Exercise brief — Reproduce the records below exactly, but only between the lines holding "porém se caso" and "lotes entre as", inclusive.

◆ ◆ ◆ ◆ ◆ ◆ ◆

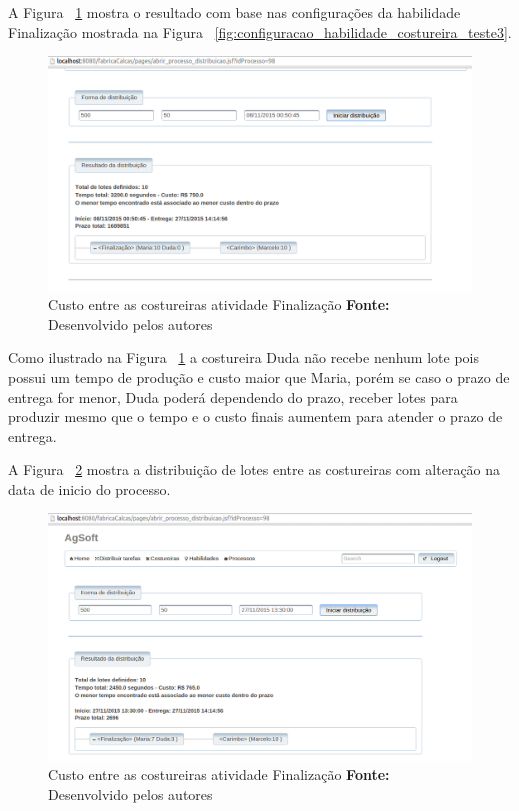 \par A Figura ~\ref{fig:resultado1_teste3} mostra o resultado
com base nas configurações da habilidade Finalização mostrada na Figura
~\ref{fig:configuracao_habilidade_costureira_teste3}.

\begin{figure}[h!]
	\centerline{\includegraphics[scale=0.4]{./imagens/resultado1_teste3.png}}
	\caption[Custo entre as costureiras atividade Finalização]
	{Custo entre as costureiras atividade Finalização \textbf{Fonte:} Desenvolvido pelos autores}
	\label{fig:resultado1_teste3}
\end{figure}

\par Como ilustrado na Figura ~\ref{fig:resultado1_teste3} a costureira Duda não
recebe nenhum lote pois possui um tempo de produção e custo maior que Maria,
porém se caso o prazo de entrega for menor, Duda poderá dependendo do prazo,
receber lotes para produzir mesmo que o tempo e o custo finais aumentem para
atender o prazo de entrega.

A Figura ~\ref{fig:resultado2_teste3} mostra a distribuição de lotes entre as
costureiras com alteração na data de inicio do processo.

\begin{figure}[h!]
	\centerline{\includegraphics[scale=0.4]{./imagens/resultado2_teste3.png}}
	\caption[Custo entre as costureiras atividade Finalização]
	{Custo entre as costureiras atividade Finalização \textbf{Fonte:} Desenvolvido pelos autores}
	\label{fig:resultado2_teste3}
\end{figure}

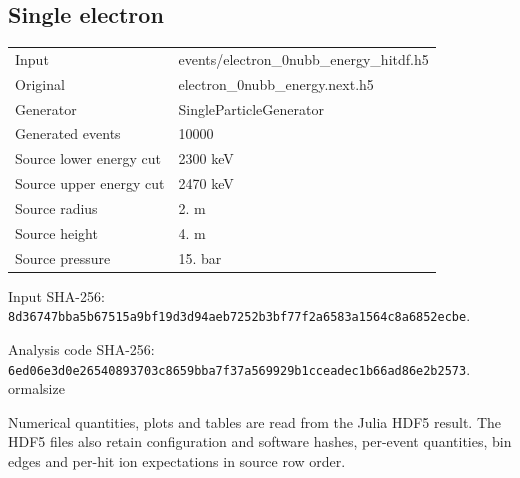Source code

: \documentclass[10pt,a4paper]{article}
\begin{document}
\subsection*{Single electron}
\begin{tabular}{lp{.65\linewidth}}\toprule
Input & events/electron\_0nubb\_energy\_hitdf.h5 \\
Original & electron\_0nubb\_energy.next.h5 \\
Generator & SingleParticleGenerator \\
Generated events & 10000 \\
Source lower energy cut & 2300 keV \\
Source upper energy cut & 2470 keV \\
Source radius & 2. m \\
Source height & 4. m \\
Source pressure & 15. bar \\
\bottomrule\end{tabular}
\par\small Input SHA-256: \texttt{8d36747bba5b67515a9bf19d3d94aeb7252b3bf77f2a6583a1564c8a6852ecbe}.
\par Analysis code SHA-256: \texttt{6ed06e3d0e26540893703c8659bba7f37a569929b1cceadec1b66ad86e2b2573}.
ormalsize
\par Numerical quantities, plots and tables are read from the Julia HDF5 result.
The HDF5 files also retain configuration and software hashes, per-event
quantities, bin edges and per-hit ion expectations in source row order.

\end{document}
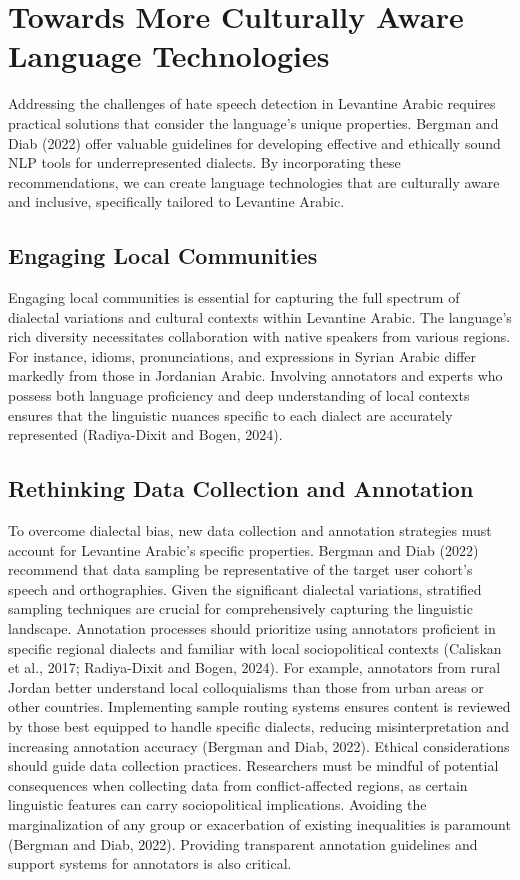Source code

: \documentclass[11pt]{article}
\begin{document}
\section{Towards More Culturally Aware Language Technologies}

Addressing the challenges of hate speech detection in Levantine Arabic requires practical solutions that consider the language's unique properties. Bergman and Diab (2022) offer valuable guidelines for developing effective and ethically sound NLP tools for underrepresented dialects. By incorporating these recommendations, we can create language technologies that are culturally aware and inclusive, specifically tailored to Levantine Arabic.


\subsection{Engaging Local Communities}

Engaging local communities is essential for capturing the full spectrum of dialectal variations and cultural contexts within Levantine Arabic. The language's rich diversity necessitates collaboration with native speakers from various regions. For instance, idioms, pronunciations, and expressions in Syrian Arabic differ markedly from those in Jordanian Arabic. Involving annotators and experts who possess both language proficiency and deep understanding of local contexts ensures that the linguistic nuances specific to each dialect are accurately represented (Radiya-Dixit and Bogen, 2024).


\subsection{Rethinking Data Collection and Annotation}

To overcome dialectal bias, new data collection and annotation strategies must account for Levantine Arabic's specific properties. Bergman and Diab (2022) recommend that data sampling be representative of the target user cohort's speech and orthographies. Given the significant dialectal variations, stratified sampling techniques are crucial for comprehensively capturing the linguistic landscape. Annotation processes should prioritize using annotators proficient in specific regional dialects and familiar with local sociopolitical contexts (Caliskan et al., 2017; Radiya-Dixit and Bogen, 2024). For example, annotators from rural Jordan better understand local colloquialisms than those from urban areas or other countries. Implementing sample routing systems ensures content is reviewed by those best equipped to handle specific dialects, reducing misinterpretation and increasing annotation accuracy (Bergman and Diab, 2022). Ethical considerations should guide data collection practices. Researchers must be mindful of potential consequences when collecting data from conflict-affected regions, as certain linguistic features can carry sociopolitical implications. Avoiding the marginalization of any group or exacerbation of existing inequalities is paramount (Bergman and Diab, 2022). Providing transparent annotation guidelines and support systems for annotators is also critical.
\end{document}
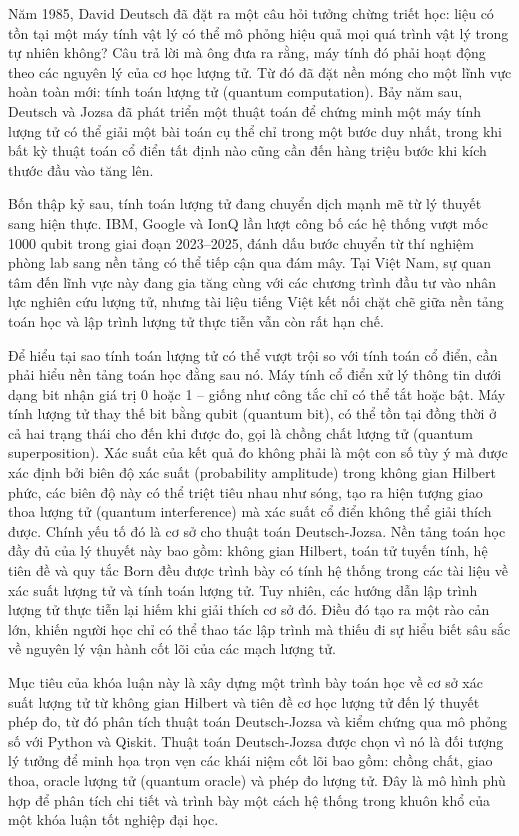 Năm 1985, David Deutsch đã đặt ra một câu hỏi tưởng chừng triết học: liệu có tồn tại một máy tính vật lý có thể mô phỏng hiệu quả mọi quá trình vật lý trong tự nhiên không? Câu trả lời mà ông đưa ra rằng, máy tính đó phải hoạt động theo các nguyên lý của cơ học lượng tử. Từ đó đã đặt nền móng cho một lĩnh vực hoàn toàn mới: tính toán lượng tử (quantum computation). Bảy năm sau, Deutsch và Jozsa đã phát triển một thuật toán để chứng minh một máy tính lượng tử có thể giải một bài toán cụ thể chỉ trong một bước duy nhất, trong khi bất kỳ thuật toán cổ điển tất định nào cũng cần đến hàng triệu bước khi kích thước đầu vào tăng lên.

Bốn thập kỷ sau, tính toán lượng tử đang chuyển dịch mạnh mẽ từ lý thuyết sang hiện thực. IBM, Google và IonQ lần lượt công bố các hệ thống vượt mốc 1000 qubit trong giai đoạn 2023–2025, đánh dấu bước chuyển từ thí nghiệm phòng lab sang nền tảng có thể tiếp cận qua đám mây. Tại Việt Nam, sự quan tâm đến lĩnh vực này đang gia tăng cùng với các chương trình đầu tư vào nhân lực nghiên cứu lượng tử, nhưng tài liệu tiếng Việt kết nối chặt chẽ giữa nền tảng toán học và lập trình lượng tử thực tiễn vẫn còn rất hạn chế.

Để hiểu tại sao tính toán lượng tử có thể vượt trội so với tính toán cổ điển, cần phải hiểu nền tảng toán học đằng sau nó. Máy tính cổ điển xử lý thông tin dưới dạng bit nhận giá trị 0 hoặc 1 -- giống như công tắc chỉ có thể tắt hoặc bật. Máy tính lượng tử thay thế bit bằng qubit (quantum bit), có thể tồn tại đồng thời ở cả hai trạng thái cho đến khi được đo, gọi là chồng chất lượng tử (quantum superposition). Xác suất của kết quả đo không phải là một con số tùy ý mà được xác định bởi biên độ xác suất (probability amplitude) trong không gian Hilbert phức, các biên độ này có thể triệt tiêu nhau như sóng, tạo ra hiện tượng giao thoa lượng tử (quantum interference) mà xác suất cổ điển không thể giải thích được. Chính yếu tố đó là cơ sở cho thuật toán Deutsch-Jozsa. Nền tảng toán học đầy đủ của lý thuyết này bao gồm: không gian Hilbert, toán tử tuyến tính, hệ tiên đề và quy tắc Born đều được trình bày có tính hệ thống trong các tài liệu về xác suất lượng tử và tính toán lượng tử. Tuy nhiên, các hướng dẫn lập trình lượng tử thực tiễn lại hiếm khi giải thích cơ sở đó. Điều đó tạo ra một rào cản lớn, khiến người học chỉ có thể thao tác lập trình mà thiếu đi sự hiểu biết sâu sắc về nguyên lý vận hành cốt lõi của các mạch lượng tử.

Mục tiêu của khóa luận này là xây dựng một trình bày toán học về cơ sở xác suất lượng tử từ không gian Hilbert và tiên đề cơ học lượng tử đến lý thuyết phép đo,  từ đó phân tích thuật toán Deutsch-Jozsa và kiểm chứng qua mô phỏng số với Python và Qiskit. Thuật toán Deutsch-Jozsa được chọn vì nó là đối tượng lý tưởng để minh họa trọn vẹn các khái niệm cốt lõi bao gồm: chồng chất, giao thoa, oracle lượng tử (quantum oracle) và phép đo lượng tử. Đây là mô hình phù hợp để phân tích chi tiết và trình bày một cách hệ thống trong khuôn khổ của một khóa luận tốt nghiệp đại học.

◆ ◆ ◆ ◆ ◆ ◆ ◆

Answer box —
porém se caso o prazo de entrega for menor, Duda poderá dependendo do prazo,
receber lotes para produzir mesmo que o tempo e o custo finais aumentem para
atender o prazo de entrega.

A Figura ~\ref{fig:resultado2_teste3} mostra a distribuição de lotes entre as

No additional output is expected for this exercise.